Paul Myers, executive director of Ten Thousand Villages, admits the organization has struggled. In a spring 2000 article in Networks, the newsletter of the Fair Trade Federation, Myers argues that fair trade organizations must make profits to maintain a sustainable operation for their artisans. He says a healthy fair trader should make a three percent profit each year to keep up with inflation. If the company wants to grow, its profit must be five or six percent per year. In the mid-1990s, Ten Thousand Villages made no profit, Myers notes. In 1999, it just missed matching inflation with a profit of 2.5 percent.

But to maintain these profit margins, Ten Thousand Villages must use a business practice unheard of in the normal market-place: All of the organization's store clerks are volunteers. It is unlikely other fair trade organizations will be able to duplicate this model, and the industry continues to search for one that will work for everyone.

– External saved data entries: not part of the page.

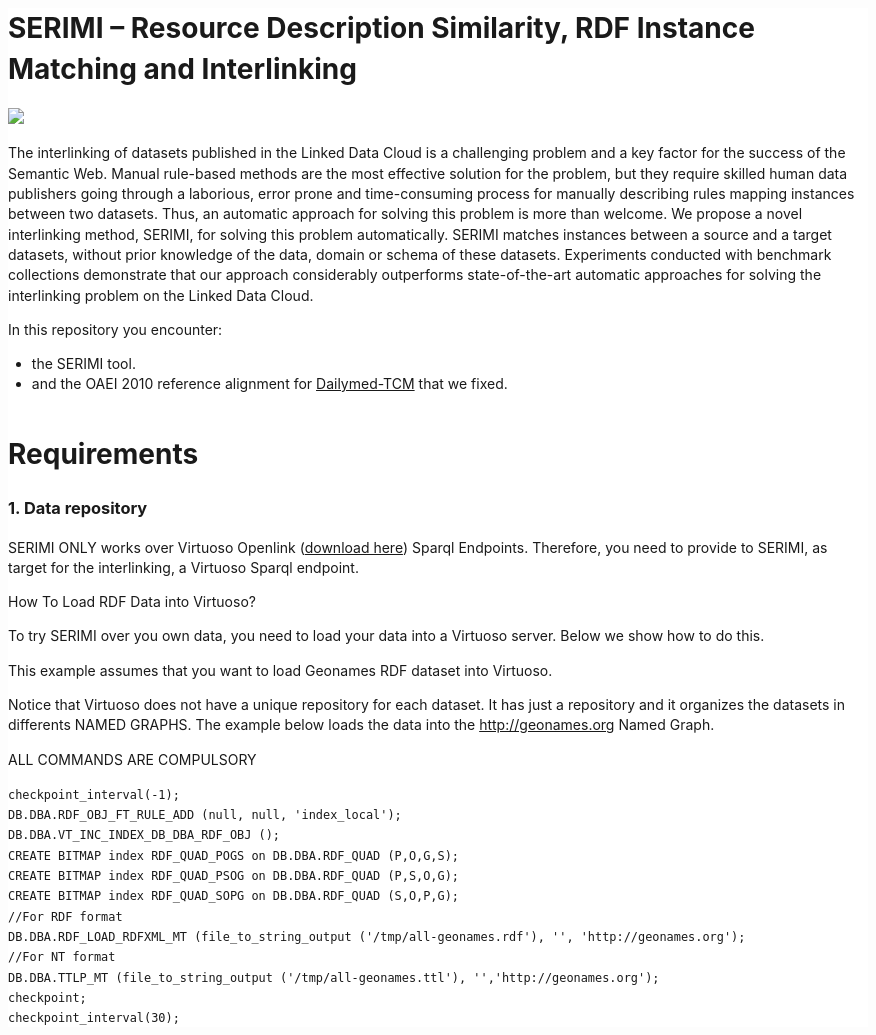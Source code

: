 # SERIMI – Resource Description Similarity, RDF Instance Matching and Interlinking  

![](https://github.com/samuraraujo/SERIMI-RDF-Interlinking/raw/master/image.png)
   
The interlinking of datasets published in the Linked Data Cloud is a 
challenging problem and a key factor for the success of the Semantic Web. 
Manual rule-based methods are the most effective solution for the problem, but 
they require skilled human data publishers going through a laborious, error 
prone and time-consuming process for manually describing rules mapping 
instances between two datasets. Thus, an automatic approach for solving this 
problem is more than welcome. We propose a novel interlinking 
method, SERIMI, for solving this problem automatically. SERIMI matches 
instances between a source and a target datasets, without prior knowledge of the 
data, domain or schema of these datasets. Experiments conducted with 
benchmark collections demonstrate that our approach considerably outperforms 
state-of-the-art automatic approaches for solving the interlinking problem on 
the Linked Data Cloud. 

In this repository you encounter:

* the SERIMI tool. 
* and the OAEI 2010 reference alignment for [Dailymed-TCM](https://github.com/samuraraujo/SERIMI-RDF-Interlinking/tree/master/dailymed-tcm-modified.txt) that we fixed. 

# Requirements 

### 1. Data repository 
SERIMI ONLY works over Virtuoso Openlink ([download here](http://sourceforge.net/projects/virtuoso/files/)) Sparql Endpoints. Therefore, you need to provide to SERIMI, as target for the interlinking, a Virtuoso Sparql endpoint.

How To Load RDF Data into Virtuoso?

To try SERIMI over you own data, you need to load your data into a Virtuoso server. Below we show how to do this.

This example assumes that you want to load Geonames RDF dataset into Virtuoso.  

Notice that Virtuoso does not have a unique repository for each dataset. It has just a repository and it organizes the datasets in differents NAMED GRAPHS. The example below loads the data into the http://geonames.org Named Graph.

ALL COMMANDS ARE COMPULSORY

	checkpoint_interval(-1);
	DB.DBA.RDF_OBJ_FT_RULE_ADD (null, null, 'index_local');
	DB.DBA.VT_INC_INDEX_DB_DBA_RDF_OBJ ();	
	CREATE BITMAP index RDF_QUAD_POGS on DB.DBA.RDF_QUAD (P,O,G,S);
	CREATE BITMAP index RDF_QUAD_PSOG on DB.DBA.RDF_QUAD (P,S,O,G);
	CREATE BITMAP index RDF_QUAD_SOPG on DB.DBA.RDF_QUAD (S,O,P,G);	
	//For RDF format
	DB.DBA.RDF_LOAD_RDFXML_MT (file_to_string_output ('/tmp/all-geonames.rdf'), '', 'http://geonames.org');	
	//For NT format
	DB.DBA.TTLP_MT (file_to_string_output ('/tmp/all-geonames.ttl'), '','http://geonames.org');
	checkpoint;
	checkpoint_interval(30);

Luttinger knows the fair trade industry's most immediate key to success is its ability to stir public interest. She said she has seen a groundswell of consumer interest in finding out how products are made and learning about the lives of the producers. Starbucks began stocking fair trade coffee partly because customers asked for it, she said.

"People would care if they knew it was an issue," Luttinger says. "Let them know most Third World farmers aren't making a decent price and tell them there's an alternative."